The European Central Bank (ECB) left its key interest rate benchmark unchanged yesterday as its rate-setting council and ECB President Christine Lagarde take their time to make sure stubborn inflation is firmly under control before lowering rates again.
The decision leaves the deposit rate at 3.75 percent, where it has stood after a single quarter-point cut rate at the previous meeting on June 6.
That means home buyers and businesses hoping for lower interest rates in Europe are going to have to wait at least until the bank’s September meeting for more affordable credit — and possibly even longer than that.
Photo: Alex Kraus, Bloomberg
Lagarde would not commit to a rate cut even at the Sept. 12 meeting, saying that “the question of September and what do we do in September, is wide open and will be determined on the basis of all the data that we will be receiving” ahead of the meeting.
Lagarde was asked at her post-decision news conference about the potential impact of higher US tariffs on imports if former US president Donald Trump returns as president in the November election. “I’m not going to speculate on political developments,” she said.
“Of course, we have to take into account the consequences of, for instance, the increase in tariffs or policies that are determined, outside of the euro area by any country with which we have either strong trade or financial links.” she said.
She added that “obviously, given the size of the US financial markets in particular, the developments taking place in the United States will be very carefully assessed to see what consequences it might have on the European Union and on the euro area in particular.”
The ECB’s stance for now resembles that of the US Federal Reserve, which is expected to hold off lowering rates at its next meeting on July 30-31, though the Fed appears closer to cutting rates after that than is the ECB.
Inflation in the eurozone has fallen from a peak of 11.6 percent in October 2022 to 2.5 percent last month, slowly approaching the ECB’s goal of 2 percent considered best for the economy.
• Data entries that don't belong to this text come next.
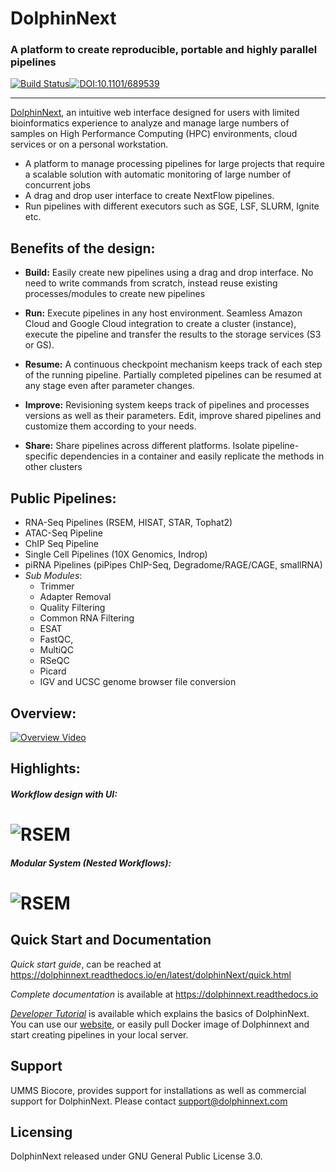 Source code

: # DolphinNext

### A platform to create reproducible, portable and highly parallel pipelines

[![Build Status](https://api.travis-ci.com/UMMS-Biocore/dolphinnext.svg?branch=master)](https://api.travis-ci.com/UMMS-Biocore/dolphinnext)[![DOI:10.1101/689539](https://zenodo.org/badge/DOI/10.1101/689539.svg)](https://doi.org/10.1101/689539)

-----

[DolphinNext](https://dolphinnext.umassmed.edu/), an intuitive web interface designed for users with limited bioinformatics experience to analyze and manage large numbers of samples on High Performance Computing (HPC) environments, cloud services or on a personal workstation. 

* A platform to manage processing pipelines for large projects that require a scalable solution with automatic monitoring of large number of concurrent jobs
* A drag and drop user interface to create NextFlow pipelines.
* Run pipelines with different executors such as SGE, LSF, SLURM, Ignite etc. 

## Benefits of the design:

* **Build:** Easily create new pipelines using a drag and drop interface. No need to write commands from scratch, instead reuse existing processes/modules to create new pipelines

* **Run:** Execute pipelines in any host environment. Seamless Amazon Cloud and Google Cloud integration to create a cluster (instance), execute the pipeline and transfer the results to the storage services (S3 or GS).

* **Resume:** A continuous checkpoint mechanism keeps track of each step of the running pipeline. Partially completed pipelines can be resumed at any stage even after parameter changes.

* **Improve:** Revisioning system keeps track of pipelines and processes versions as well as their parameters. Edit, improve shared pipelines and customize them according to your needs.

* **Share:** Share pipelines across different platforms. Isolate pipeline-specific dependencies in a container and easily replicate the methods in other clusters


## Public Pipelines: 

* RNA-Seq Pipelines (RSEM, HISAT, STAR, Tophat2)
* ATAC-Seq Pipeline
* ChIP Seq Pipeline
* Single Cell Pipelines (10X Genomics, Indrop)
* piRNA Pipelines (piPipes ChIP-Seq, Degradome/RAGE/CAGE, smallRNA)
* *Sub Modules*:
    * Trimmer
    * Adapter Removal
    * Quality Filtering
    * Common RNA Filtering
    * ESAT
    * FastQC, 
    * MultiQC
    * RSeQC
    * Picard
    * IGV and UCSC genome browser file conversion

## Overview:

[![Overview Video](https://raw.githubusercontent.com/UMMS-Biocore/dolphinnext/master/docs/dolphinNext/dolphinnext_images/youtube-overview.png)](https://www.youtube.com/watch?v=1ak1m5pvkw4&t)

## Highlights:

##### Workflow design with UI:

# ![RSEM](https://raw.githubusercontent.com/UMMS-Biocore/dolphinnext/master/docs/dolphinNext/dolphinnext_images/pipeline_rsem.png)

##### Modular System (Nested Workflows):

# ![RSEM](https://raw.githubusercontent.com/UMMS-Biocore/dolphinnext/master/docs/dolphinNext/dolphinnext_images/pipeline_rsem_nested.png)

## Quick Start and Documentation

*Quick start guide*, can be reached at https://dolphinnext.readthedocs.io/en/latest/dolphinNext/quick.html

*Complete documentation* is available at https://dolphinnext.readthedocs.io

[*Developer Tutorial*](https://github.com/UMMS-Biocore/dolphinnext-tutorial) is available which explains the basics of DolphinNext. You can use our [website](https://dolphinnext.umassmed.edu/), or easily pull Docker image of Dolphinnext and start creating pipelines in your local server.


## Support

UMMS Biocore, provides support for installations as well as commercial support for DolphinNext. Please contact support@dolphinnext.com


## Licensing

DolphinNext released under GNU General Public License 3.0.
But the last mile has been tough. Inflation figure has been stuck between 2 percent and 3 percent for months.
Workers have been negotiating higher wages to make up for lost purchasing power during the inflation spike and annual price increases remain too high at 4.1 percent last month in the crucial services sector.
Meanwhile, higher rates have slowed growth, which is in short supply in the eurozone, with GDP growing a tepid 0.3 in the first three months of the year after months of stagnation around zero.
The anti-inflation campaign has killed off a years-long rally in eurozone house prices, as mortgage costs weigh on home sales. Several eurozone countries including Spain and Ireland have large numbers of people with adjustable-rate mortgages who have faced sticker shock when looking at their monthly payments. Financing costs have also risen for renewable energy projects such as wind turbines, a key part of the EU’s effort to reduce greenhouse gas emissions.
However, the ECB can point to a strong jobs market with low unemployment as a sign that higher rates are not sending the economy into a recession.